PATH = os.path.dirname(os.path.abspath(__file__))
MAX_FPS = 60  # set to 0 to disable


def draw(surface: pg.Surface,
         cur: ArrayLike,
         sz: int,
         grid: pg.Surface) -> None:
    cur = np.flip(np.rot90(cur*255), 0)
    cur = np.repeat(np.repeat(cur, sz, axis=0), sz, axis=1)
    surf = pg.surfarray.make_surface(cur)
    surface.blit(surf, (0, 0))
    surface.blit(grid, (0, 0))


def init_gun(dimx: int,
             dimy: int) -> ArrayLike:
    cells = np.zeros((dimy, dimx)).astype(np.uint8)
    pattern = np.loadtxt(
        os.path.join(PATH, "init_gun.csv"),
        dtype=np.uint8,
        delimiter=",")
    pos = (3, 3)
    cells[pos[0]:pos[0]+pattern.shape[0],
          pos[1]:pos[1]+pattern.shape[1]] = pattern
    return cells


def random_init(dimx: int,
                dimy: int) -> ArrayLike:
    return np.random.randint(0, 2, (dimy, dimx)).astype(np.uint8)


def create_grid(surface: pg.Surface,
                cellsize: int) -> pg.Surface:
    grid = pg.Surface(surface.get_size())
    for x in range(0, grid.get_width(), cellsize):
        pg.draw.line(grid, (32, 32, 32), (x, 0), (x, grid.get_height()))
    for y in range(0, grid.get_height(), cellsize):
        pg.draw.line(grid, (32, 32, 32), (0, y), (grid.get_width(), y))
    grid.set_colorkey((0, 0, 0))
    return grid


def main(dimx: int,
         dimy: int,
         cellsize: int) -> None:
    pg.init()
    surface = pg.display.set_mode((dimx*cellsize, dimy*cellsize))
    pg.display.set_caption("Game of Life")

    # cells = init_gun(dimx, dimy)
    cells = random_init(dimx, dimy)
    grid = create_grid(surface, cellsize)

    clock = pg.time.Clock()
    while True:
        clock.tick(MAX_FPS)
        pg.display.set_caption(f"Game of Life - {int(clock.get_fps())} FPS")

        for event in pg.event.get():
            # quit game
            if (event.type == pg.QUIT or
                (event.type == pg.KEYDOWN and
                 event.key in (pg.K_ESCAPE, pg.K_q))):
                pg.quit()
                return

            # pause game
            if (event.type == pg.KEYDOWN and
               event.key in (pg.K_SPACE, pg.K_p)):
                while True:
                    pg.display.set_caption("Game of Life - PAUSED")
                    event = pg.event.wait()
                    if (event.type == pg.KEYDOWN and
                       event.key in (pg.K_SPACE, pg.K_p)):
                        break

                    # check if user wants to quit during pause
                    if (event.type == pg.QUIT or
                        (event.type == pg.KEYDOWN and
                         event.key in (pg.K_ESCAPE, pg.K_q))):
                        pg.quit()
                        return

        cells = update_cells(cells)
        draw(surface, cells, cellsize, grid)
        pg.display.update()


if __name__ == "__main__":
    main(64, 64, 9)

Screenshot of the simulation running:

Any help will be highly appreciated.

Answer 1

The numpy PyArray types are somewhat limited. Fortunately, they have an as_array method that will give you an Array from the ndarray crate which is must more powerful. It is unsafe for PyArray but you can use .readonly().as_array() safely.

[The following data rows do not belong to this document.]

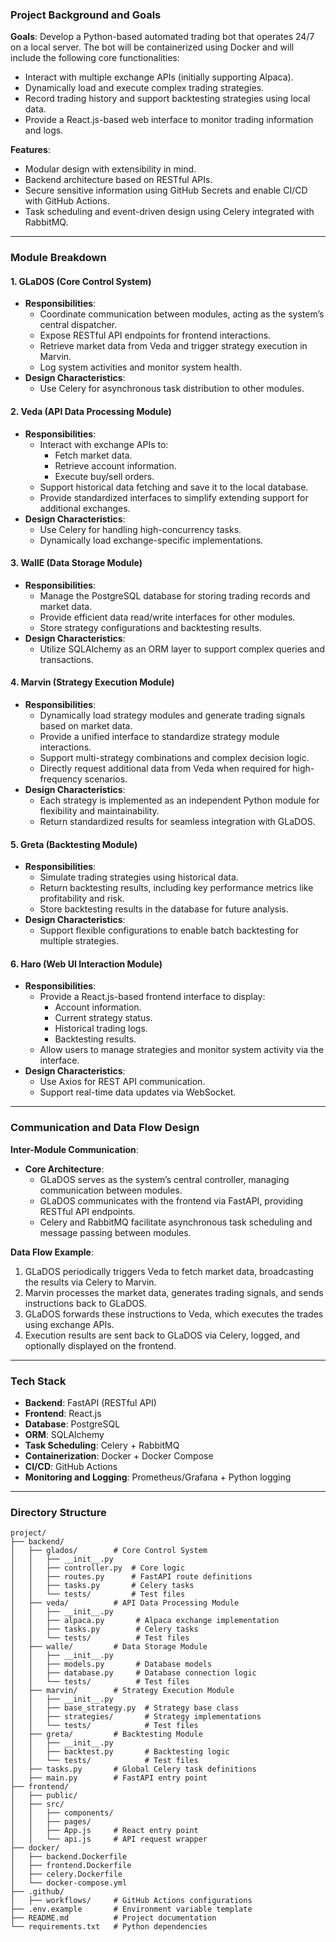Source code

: ### Project Background and Goals

**Goals**:
Develop a Python-based automated trading bot that operates 24/7 on a local server. The bot will be containerized using Docker and will include the following core functionalities:

- Interact with multiple exchange APIs (initially supporting Alpaca).
- Dynamically load and execute complex trading strategies.
- Record trading history and support backtesting strategies using local data.
- Provide a React.js-based web interface to monitor trading information and logs.

**Features**:

- Modular design with extensibility in mind.
- Backend architecture based on RESTful APIs.
- Secure sensitive information using GitHub Secrets and enable CI/CD with GitHub Actions.
- Task scheduling and event-driven design using Celery integrated with RabbitMQ.

---

### Module Breakdown

#### **1. GLaDOS (Core Control System)**

- **Responsibilities**:
  - Coordinate communication between modules, acting as the system’s central dispatcher.
  - Expose RESTful API endpoints for frontend interactions.
  - Retrieve market data from Veda and trigger strategy execution in Marvin.
  - Log system activities and monitor system health.
- **Design Characteristics**:
  - Use Celery for asynchronous task distribution to other modules.

#### **2. Veda (API Data Processing Module)**

- **Responsibilities**:
  - Interact with exchange APIs to:
    - Fetch market data.
    - Retrieve account information.
    - Execute buy/sell orders.
  - Support historical data fetching and save it to the local database.
  - Provide standardized interfaces to simplify extending support for additional exchanges.
- **Design Characteristics**:
  - Use Celery for handling high-concurrency tasks.
  - Dynamically load exchange-specific implementations.

#### **3. WallE (Data Storage Module)**

- **Responsibilities**:
  - Manage the PostgreSQL database for storing trading records and market data.
  - Provide efficient data read/write interfaces for other modules.
  - Store strategy configurations and backtesting results.
- **Design Characteristics**:
  - Utilize SQLAlchemy as an ORM layer to support complex queries and transactions.

#### **4. Marvin (Strategy Execution Module)**

- **Responsibilities**:
  - Dynamically load strategy modules and generate trading signals based on market data.
  - Provide a unified interface to standardize strategy module interactions.
  - Support multi-strategy combinations and complex decision logic.
  - Directly request additional data from Veda when required for high-frequency scenarios.
- **Design Characteristics**:
  - Each strategy is implemented as an independent Python module for flexibility and maintainability.
  - Return standardized results for seamless integration with GLaDOS.

#### **5. Greta (Backtesting Module)**

- **Responsibilities**:
  - Simulate trading strategies using historical data.
  - Return backtesting results, including key performance metrics like profitability and risk.
  - Store backtesting results in the database for future analysis.
- **Design Characteristics**:
  - Support flexible configurations to enable batch backtesting for multiple strategies.

#### **6. Haro (Web UI Interaction Module)**

- **Responsibilities**:
  - Provide a React.js-based frontend interface to display:
    - Account information.
    - Current strategy status.
    - Historical trading logs.
    - Backtesting results.
  - Allow users to manage strategies and monitor system activity via the interface.
- **Design Characteristics**:
  - Use Axios for REST API communication.
  - Support real-time data updates via WebSocket.

---

### Communication and Data Flow Design

**Inter-Module Communication**:

- **Core Architecture**:
  - GLaDOS serves as the system’s central controller, managing communication between modules.
  - GLaDOS communicates with the frontend via FastAPI, providing RESTful API endpoints.
  - Celery and RabbitMQ facilitate asynchronous task scheduling and message passing between modules.

**Data Flow Example**:

1. GLaDOS periodically triggers Veda to fetch market data, broadcasting the results via Celery to Marvin.
2. Marvin processes the market data, generates trading signals, and sends instructions back to GLaDOS.
3. GLaDOS forwards these instructions to Veda, which executes the trades using exchange APIs.
4. Execution results are sent back to GLaDOS via Celery, logged, and optionally displayed on the frontend.

---

### Tech Stack

- **Backend**: FastAPI (RESTful API)
- **Frontend**: React.js
- **Database**: PostgreSQL
- **ORM**: SQLAlchemy
- **Task Scheduling**: Celery + RabbitMQ
- **Containerization**: Docker + Docker Compose
- **CI/CD**: GitHub Actions
- **Monitoring and Logging**: Prometheus/Grafana + Python logging

---

### Directory Structure

```plaintext
project/
├── backend/
│   ├── glados/        # Core Control System
│   │   ├── __init__.py
│   │   ├── controller.py  # Core logic
│   │   ├── routes.py      # FastAPI route definitions
│   │   ├── tasks.py       # Celery tasks
│   │   └── tests/         # Test files
│   ├── veda/          # API Data Processing Module
│   │   ├── __init__.py
│   │   ├── alpaca.py       # Alpaca exchange implementation
│   │   ├── tasks.py        # Celery tasks
│   │   └── tests/          # Test files
│   ├── walle/         # Data Storage Module
│   │   ├── __init__.py
│   │   ├── models.py       # Database models
│   │   ├── database.py     # Database connection logic
│   │   └── tests/          # Test files
│   ├── marvin/        # Strategy Execution Module
│   │   ├── __init__.py
│   │   ├── base_strategy.py  # Strategy base class
│   │   ├── strategies/       # Strategy implementations
│   │   └── tests/            # Test files
│   ├── greta/         # Backtesting Module
│   │   ├── __init__.py
│   │   ├── backtest.py       # Backtesting logic
│   │   └── tests/            # Test files
│   ├── tasks.py       # Global Celery task definitions
│   ├── main.py        # FastAPI entry point
├── frontend/
│   ├── public/
│   ├── src/
│   │   ├── components/
│   │   ├── pages/
│   │   ├── App.js     # React entry point
│   │   └── api.js     # API request wrapper
├── docker/
│   ├── backend.Dockerfile
│   ├── frontend.Dockerfile
│   ├── celery.Dockerfile
│   └── docker-compose.yml
├── .github/
│   ├── workflows/     # GitHub Actions configurations
├── .env.example       # Environment variable template
├── README.md          # Project documentation
└── requirements.txt   # Python dependencies
```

Once you've got an array you can used numpy::ndarray::Zip, something like this:

Zip::indexed(cur.readonly().as_array()).map_collect(|(r, c), _| {
  // calculate the correct value for row r and column c and return it
})

This will create a new array of the same shape as cur but with values computed by calling the closure.

You can also call par_map_collect instead of map_collect and it will do it using parallelism.

Then you can convert that array into a numpy array using numpy::PyArray2::from_owned_array.

                let row = (r as i32 + i) as usize;
                let col = (c as i32 + j) as usize;

What happens if r = 0 and i = -1 or c = 0 and j = 1? In dev mode this should panic. If you really want to use usizes that wrap around you should use std::num::Wrapping or the wrapping_add function.